Jahrelang war ich nicht wirklich Zuhause, aber jetzt gehe ich jeden Tag für ein paar Stunden nach Hause und führe ein normales Leben. Gesunde Dinge, normale Dinge. Ich lerne, meine Tage mit guten Sachen zu füllen und das muss ich auch Zuhause machen.
Ich möchte diesen Kampf gewinnen. Und wenn ich ehrlich bin, dann denke ich, dass ich zu 75% gesund bin. Ich bin stabiler, was die Stimmungsschwankungen betrifft und kann mit meinen Gefühlen besser umgehen. Ich bestrafe mich nicht dafür, wenn ich wütend oder traurig bin. Ich sehe Wut nicht mehr als Schwäche an. Es ist eine normale Reaktion auf Dinge, die am Tag passieren. Und es gibt nicht nur Freude und Wut. Ich kann traurig sein, enttäuscht, frustriert, glücklich, unsicher, ängstlich und und und. Daran habe ich mich noch nicht ganz gewöhnt, aber das wird. Das weiß ich.
Das Ziel ist, gesund zu bleiben. Aber was ist "gesund"? Was meint das genau? Für mich ist das z.B., wenn ich zwischen Gefühlen und Hunger unterscheiden kann und das Essen nicht dafür verwende, um mit Gefühlen umzugehen. Das gleiche gilt für mein Gewicht, meinen Körper oder destruktive Verhaltensweisen. Wenn man mit Gefühlen in einer normalen Art umgeht, statt destruktiv zu sein. Wenn man weiß, dass Gefühle okay sind. Wenn man weiß, wie man in schwierigen Situationen handeln muss. Wenn man nicht impulsiv reagiert oder auf Autopilot schaltet. Es gibt viele Dinge, die man erreichen muss, bevor man gesund ist, und das dauert so seine Zeit. Aber ich denke, wenn ich gesund bin, werde ich das schon wissen.

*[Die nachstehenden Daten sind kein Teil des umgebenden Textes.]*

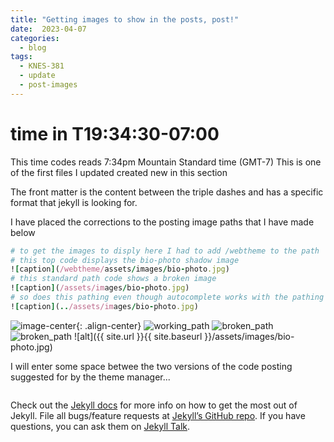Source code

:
 ```yaml
---
title: "Getting images to show in the posts, post!"
date:  2023-04-07 
categories:
  - blog
tags:
  - KNES-381
  - update
  - post-images
---
```

# time in T19:34:30-07:00
This time codes reads 7:34pm Mountain Standard time (GMT-7)
This is one of the first files I updated created new in this section

The front matter is the content between the triple dashes and has a specific format that jekyll is looking for.

I have placed the corrections to the posting image paths that I have made below

```ruby
# to get the images to disply here I had to add /webtheme to the path
# this top code displays the bio-photo shadow image
![caption](/webtheme/assets/images/bio-photo.jpg)
# this standard path code shows a broken image
![caption](/assets/images/bio-photo.jpg)
# so does this pathing even though autocomplete works with the pathing below!
![caption](../assets/images/bio-photo.jpg)
```
![image-center](/webtheme/assets/images/COLOURBOX16037408.jpg){: .align-center}
![working_path](/webtheme/assets/images/bio-photo.jpg)
![broken_path](/assets/images/bio-photo.jpg)
![broken_path](../assets/images/bio-photo.jpg)
![alt]({{ site.url }}{{ site.baseurl }}/assets/images/bio-photo.jpg)

I will enter some space betwee the two versions of the code posting suggested for by the theme manager...

<img src="{{ site.url }}{{ site.baseurl }}/assets/images/bio-photo.jpg" alt="">



Check out the [Jekyll docs][jekyll-docs] for more info on how to get the most out of Jekyll. File all bugs/feature requests at [Jekyll’s GitHub repo][jekyll-gh]. If you have questions, you can ask them on [Jekyll Talk][jekyll-talk].

[jekyll-docs]: https://jekyllrb.com/docs/home
[jekyll-gh]:   https://github.com/jekyll/jekyll
[jekyll-talk]: https://talk.jekyllrb.com/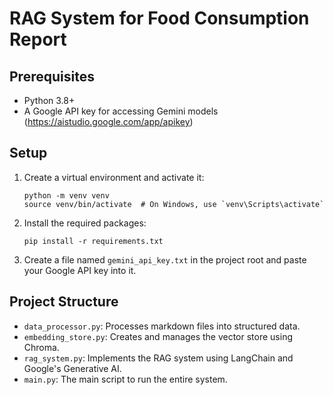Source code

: # RAG System for Food Consumption Report

## Prerequisites

- Python 3.8+
- A Google API key for accessing Gemini models (https://aistudio.google.com/app/apikey)

## Setup

1. Create a virtual environment and activate it:
   ```
   python -m venv venv
   source venv/bin/activate  # On Windows, use `venv\Scripts\activate`
   ```

2. Install the required packages:
   ```
   pip install -r requirements.txt
   ```

3. Create a file named `gemini_api_key.txt` in the project root and paste your Google API key into it.

## Project Structure

- `data_processor.py`: Processes markdown files into structured data.
- `embedding_store.py`: Creates and manages the vector store using Chroma.
- `rag_system.py`: Implements the RAG system using LangChain and Google's Generative AI.
- `main.py`: The main script to run the entire system.
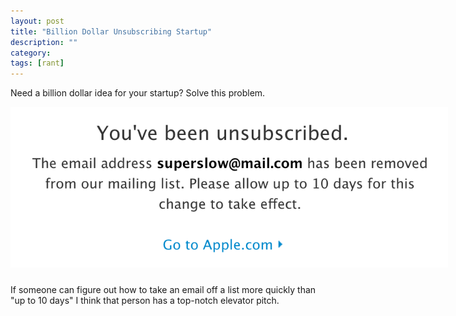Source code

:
 ```yaml
---
layout: post
title: "Billion Dollar Unsubscribing Startup"
description: ""
category: 
tags: [rant]
---
```


Need a billion dollar idea for your startup? Solve this problem.

<div>
	<img class="rounded-corners" style="max-width: 700px; border: 0px;" src="/assets/images/posts/2016-04-20/unsubscribe.png"/>
	<p class="caption-text" style="line-height: 1.5em; margin-bottom: 24px;"><strong></strong></p>
</div>

If someone can figure out how to take an email off a list more quickly than "up to 10 days" I think that person has a top-notch elevator pitch. 
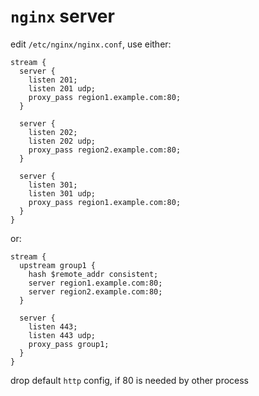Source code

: # `nginx` server


edit `/etc/nginx/nginx.conf`, use either:
```nginx
stream {
  server {
    listen 201;
    listen 201 udp;
    proxy_pass region1.example.com:80;
  }

  server {
    listen 202;
    listen 202 udp;
    proxy_pass region2.example.com:80;
  }

  server {
    listen 301;
    listen 301 udp;
    proxy_pass region1.example.com:80;
  }
}
```

or:
```nginx
stream {
  upstream group1 {
    hash $remote_addr consistent;
    server region1.example.com:80;
    server region2.example.com:80;
  }
  
  server {
    listen 443;
    listen 443 udp;
    proxy_pass group1;
  }
}
```

drop default `http` config, if 80 is needed by other process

Für mich ist es wichtig, jeden Tag die richtigen und guten Entscheidungen zu treffen, meine Tage gesund zu füllen. Ich arbeite mit Tagesplänen, die mir sagen, wann ich essen soll, wann ich Sport treibe, wann ich alleine bin und sowas. So langsam sind wir in einer Phase angelangt, wo ich immer weniger überwacht werde und mehr Verantwortung bekommen. Das ist harte Arbeit und setzt voraus, dass ich mich konzentriere, dass ich ehrlich bin, motiviert bin und mit dem Team zusammenarbeite. Manche Tage sind besser als andere, aber so ist das. Es geht vorwärts. Ich merke, wie ich ängstlich werde und es mir leid tue, wenn ich einen Schritt zurück mache, aber ich sehe auch, dass ich anschließend zwei Schritte nach vorne mache.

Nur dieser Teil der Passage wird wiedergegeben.